We all know how Donald Trump happened. Anyone who claims they don’t understand how this happened is lying to themselves. Donald Trump was elected because white Americans wanted to blame someone for their struggles, and Trump gave them an easy scapegoat in brown and black people. Donald Trump was elected because after eight years of a Black man as president, there was apparently no way they’d let a woman have the job. Donald Trump was elected because the only thing worse than a woman with power is a woman unabashedly seeking power. Donald Trump was elected because he appealed to the worst instincts in humanity – the desire to blame people, the need to “other” people, the unwillingness to accept that progress might mean not having as big a slice of the pie. Donald Trump was elected by racist and sexist white people. And now the world has to live with that.

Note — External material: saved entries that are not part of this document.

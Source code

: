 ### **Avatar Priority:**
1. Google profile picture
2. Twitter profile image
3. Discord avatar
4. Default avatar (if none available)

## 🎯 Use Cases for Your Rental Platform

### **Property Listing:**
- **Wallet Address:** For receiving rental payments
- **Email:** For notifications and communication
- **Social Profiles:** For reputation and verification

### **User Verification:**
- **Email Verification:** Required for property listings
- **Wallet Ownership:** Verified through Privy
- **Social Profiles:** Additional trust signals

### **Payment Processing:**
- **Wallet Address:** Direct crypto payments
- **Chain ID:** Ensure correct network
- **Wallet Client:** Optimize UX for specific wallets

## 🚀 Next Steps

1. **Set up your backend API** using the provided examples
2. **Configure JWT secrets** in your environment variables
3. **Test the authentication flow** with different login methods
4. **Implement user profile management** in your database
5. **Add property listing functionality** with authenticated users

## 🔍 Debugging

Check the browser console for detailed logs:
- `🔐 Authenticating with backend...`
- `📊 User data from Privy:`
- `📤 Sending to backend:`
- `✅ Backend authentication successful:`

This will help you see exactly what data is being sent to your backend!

Despite all the muck this election, I’m refusing to give up on our country. There are elections every single year. State Houses. Congressional Districts. Judges. Ballot Measures. We are facing four years of what could be a disastrous, disrespectful, disillusioning presidency. But we can come together and start working to fix what is broken. We can refuse to get stuck in the partisan shouting and 24-hour what-crazy-thing-did-Trump-do-now news coverage that has pushed other big issues so far beyond the back-burner that many people don’t even remember that they are issues. Issues like the Dakota Access Oil Pipeline, climate change, outdated infrastructure, and Flint & other cities like it. We can stand up and refuse to let them take our country from us. We can refuse to give up the fight. I know damn well that’s what Hillary Rodham Clinton will do.

3 comments:

  1. I cannot be prouder of you or the woman you have become. This is one of the most eloquent, thoughtful pieces I have read...and not just because I agree with you!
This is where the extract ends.